• TASK REQUIREMENTS: Every line in the records below that holds "proposition" must be identified and copied.

________

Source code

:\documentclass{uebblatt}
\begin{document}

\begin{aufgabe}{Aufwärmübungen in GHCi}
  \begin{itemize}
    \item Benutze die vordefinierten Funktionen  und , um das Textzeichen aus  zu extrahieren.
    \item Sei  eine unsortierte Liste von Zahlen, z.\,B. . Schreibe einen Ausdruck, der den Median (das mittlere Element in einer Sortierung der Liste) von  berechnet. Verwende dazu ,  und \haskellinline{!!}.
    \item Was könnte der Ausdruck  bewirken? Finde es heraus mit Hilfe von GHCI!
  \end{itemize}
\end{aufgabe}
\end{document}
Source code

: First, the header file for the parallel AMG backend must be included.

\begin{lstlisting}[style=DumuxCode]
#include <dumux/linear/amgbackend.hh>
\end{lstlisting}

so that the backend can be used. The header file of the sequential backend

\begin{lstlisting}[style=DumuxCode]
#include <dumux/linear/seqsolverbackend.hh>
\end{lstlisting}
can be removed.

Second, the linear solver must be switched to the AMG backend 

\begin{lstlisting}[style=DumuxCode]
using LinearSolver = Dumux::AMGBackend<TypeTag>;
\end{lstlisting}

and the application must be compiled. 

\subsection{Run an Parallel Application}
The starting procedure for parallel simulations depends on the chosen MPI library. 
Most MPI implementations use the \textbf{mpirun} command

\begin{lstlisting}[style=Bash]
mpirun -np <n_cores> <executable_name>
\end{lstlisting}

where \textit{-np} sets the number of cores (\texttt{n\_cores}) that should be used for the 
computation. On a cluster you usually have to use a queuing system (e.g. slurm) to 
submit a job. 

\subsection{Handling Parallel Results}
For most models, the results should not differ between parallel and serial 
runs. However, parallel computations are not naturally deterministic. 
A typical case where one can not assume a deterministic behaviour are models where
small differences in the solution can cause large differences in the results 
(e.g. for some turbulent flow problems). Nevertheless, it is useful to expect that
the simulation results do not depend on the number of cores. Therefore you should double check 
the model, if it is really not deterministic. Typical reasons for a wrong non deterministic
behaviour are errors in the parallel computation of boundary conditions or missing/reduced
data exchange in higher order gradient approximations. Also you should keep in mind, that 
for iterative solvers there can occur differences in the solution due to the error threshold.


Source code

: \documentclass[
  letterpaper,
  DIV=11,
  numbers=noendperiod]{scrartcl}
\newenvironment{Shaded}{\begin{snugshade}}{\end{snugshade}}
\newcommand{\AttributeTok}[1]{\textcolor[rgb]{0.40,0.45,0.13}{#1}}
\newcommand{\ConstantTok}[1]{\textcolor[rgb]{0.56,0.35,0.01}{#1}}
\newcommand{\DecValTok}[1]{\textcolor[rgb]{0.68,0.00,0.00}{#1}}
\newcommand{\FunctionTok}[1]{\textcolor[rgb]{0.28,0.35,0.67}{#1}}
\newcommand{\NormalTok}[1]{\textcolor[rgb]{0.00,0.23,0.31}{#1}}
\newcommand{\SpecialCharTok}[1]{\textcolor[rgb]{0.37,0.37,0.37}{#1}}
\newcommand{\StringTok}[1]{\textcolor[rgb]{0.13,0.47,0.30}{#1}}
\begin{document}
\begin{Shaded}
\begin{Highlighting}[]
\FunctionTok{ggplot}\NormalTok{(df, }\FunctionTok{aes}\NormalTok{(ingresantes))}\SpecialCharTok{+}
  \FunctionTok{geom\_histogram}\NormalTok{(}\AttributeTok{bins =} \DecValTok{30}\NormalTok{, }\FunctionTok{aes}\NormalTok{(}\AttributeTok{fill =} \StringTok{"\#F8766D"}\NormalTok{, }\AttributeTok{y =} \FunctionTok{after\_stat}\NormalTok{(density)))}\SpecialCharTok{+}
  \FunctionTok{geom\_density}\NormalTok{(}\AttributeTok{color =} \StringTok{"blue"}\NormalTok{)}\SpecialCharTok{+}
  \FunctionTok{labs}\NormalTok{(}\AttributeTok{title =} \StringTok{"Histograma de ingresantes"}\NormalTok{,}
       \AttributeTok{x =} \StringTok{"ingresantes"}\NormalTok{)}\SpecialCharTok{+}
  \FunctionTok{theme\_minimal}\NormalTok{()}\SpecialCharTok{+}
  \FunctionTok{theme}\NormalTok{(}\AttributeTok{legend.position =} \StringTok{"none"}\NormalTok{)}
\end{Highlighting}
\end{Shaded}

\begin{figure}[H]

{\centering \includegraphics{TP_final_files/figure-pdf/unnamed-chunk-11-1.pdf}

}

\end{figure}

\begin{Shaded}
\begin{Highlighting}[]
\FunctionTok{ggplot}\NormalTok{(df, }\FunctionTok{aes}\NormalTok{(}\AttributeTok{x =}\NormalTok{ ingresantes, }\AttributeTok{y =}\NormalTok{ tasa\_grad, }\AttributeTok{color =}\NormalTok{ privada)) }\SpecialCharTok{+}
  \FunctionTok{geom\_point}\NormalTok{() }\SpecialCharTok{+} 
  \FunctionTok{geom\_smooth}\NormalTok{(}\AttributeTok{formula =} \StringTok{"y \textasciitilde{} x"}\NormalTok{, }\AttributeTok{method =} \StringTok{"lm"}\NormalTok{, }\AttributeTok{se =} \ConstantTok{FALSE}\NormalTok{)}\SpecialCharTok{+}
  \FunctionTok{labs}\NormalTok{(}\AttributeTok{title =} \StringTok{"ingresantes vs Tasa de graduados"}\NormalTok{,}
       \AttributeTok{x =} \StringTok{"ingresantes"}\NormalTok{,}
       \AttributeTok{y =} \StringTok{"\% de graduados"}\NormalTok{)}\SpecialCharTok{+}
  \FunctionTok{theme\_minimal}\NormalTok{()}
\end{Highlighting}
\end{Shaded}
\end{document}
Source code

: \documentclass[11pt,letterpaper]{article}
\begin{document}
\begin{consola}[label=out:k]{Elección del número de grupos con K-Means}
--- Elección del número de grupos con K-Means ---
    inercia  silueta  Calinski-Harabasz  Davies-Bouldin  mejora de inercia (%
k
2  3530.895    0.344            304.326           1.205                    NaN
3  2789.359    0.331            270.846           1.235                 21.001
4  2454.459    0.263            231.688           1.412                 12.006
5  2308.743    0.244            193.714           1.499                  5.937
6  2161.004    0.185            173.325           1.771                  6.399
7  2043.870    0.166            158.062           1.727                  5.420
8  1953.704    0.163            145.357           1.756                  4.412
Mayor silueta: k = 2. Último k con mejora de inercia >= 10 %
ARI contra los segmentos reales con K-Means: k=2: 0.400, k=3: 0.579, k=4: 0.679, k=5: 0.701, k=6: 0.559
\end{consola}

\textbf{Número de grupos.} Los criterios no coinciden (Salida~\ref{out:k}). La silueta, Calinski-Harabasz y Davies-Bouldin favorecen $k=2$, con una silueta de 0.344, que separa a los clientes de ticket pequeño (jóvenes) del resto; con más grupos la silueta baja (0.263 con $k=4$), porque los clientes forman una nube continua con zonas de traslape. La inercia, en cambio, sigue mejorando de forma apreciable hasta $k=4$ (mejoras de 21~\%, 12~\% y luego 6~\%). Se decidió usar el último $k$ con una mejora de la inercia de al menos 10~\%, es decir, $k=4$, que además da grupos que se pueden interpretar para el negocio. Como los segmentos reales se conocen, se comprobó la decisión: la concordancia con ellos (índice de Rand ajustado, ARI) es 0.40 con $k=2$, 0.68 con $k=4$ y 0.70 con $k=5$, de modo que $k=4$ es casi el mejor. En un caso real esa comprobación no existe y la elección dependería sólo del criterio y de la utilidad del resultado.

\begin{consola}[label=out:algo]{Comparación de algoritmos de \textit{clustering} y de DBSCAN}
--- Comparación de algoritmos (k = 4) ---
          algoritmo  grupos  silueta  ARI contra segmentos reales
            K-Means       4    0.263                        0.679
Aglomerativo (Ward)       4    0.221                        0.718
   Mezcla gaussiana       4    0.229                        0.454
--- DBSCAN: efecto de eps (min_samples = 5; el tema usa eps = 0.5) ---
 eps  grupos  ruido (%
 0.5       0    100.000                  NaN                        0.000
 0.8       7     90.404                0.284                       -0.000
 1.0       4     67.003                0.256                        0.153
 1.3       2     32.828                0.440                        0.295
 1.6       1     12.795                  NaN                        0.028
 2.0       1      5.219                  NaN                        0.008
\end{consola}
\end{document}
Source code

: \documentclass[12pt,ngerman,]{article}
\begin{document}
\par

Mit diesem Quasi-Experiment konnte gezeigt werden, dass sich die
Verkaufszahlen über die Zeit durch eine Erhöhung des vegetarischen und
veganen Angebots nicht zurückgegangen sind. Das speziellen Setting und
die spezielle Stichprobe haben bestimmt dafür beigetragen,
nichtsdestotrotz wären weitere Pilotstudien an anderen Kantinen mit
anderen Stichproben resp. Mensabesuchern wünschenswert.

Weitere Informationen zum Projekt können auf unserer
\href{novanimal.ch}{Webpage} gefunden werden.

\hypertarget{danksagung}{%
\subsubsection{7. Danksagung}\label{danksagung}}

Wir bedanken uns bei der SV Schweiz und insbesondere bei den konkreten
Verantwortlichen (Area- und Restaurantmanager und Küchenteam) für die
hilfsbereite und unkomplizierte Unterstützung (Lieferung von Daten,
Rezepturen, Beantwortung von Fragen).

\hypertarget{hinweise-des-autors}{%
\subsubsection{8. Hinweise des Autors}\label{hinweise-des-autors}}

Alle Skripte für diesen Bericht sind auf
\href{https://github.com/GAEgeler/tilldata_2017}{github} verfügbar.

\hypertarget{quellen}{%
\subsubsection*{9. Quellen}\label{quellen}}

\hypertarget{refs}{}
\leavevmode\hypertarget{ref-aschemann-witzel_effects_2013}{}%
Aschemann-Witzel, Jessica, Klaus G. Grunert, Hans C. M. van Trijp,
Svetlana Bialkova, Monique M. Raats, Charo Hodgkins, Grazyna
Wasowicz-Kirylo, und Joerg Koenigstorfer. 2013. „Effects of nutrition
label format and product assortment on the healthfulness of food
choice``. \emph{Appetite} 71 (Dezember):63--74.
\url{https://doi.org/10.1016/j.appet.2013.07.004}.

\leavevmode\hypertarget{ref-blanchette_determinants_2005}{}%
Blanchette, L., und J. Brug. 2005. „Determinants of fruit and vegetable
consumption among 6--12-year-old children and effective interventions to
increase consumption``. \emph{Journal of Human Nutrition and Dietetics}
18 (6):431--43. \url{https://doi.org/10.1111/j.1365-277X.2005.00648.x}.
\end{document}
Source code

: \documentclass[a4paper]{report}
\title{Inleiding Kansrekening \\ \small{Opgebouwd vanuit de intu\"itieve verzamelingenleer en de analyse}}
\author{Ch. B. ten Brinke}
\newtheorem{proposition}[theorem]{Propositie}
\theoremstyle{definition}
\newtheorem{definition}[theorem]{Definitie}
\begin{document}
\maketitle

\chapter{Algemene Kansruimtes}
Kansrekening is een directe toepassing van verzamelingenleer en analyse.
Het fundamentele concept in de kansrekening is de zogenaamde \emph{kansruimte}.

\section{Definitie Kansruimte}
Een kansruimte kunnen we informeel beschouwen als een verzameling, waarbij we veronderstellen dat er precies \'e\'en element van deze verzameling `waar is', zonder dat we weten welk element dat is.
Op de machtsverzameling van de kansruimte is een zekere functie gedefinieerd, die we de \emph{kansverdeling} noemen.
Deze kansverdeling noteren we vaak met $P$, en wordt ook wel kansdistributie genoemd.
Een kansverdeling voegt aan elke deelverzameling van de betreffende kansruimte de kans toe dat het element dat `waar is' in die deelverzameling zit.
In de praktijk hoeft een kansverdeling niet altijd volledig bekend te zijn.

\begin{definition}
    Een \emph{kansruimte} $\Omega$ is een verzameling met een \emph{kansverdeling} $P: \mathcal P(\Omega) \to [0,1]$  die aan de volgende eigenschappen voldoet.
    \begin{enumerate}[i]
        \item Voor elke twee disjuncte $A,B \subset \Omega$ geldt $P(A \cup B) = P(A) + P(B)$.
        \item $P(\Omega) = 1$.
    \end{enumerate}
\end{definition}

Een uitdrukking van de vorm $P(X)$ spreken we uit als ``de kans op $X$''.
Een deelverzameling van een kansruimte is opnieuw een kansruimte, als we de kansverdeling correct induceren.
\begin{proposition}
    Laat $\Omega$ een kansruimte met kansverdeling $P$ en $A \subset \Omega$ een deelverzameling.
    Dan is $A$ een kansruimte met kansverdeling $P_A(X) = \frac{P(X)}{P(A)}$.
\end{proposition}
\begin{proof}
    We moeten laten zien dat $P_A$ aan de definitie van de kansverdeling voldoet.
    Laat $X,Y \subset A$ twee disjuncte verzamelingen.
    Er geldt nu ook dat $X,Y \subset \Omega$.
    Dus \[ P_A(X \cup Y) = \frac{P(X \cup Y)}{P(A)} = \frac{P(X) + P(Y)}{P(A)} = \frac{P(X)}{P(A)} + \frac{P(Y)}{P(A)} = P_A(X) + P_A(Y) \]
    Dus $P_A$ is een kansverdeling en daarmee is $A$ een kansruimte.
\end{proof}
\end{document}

________

• TASK SOLUTION:
\newtheorem{proposition}[theorem]{Propositie}
\begin{proposition}
\end{proposition}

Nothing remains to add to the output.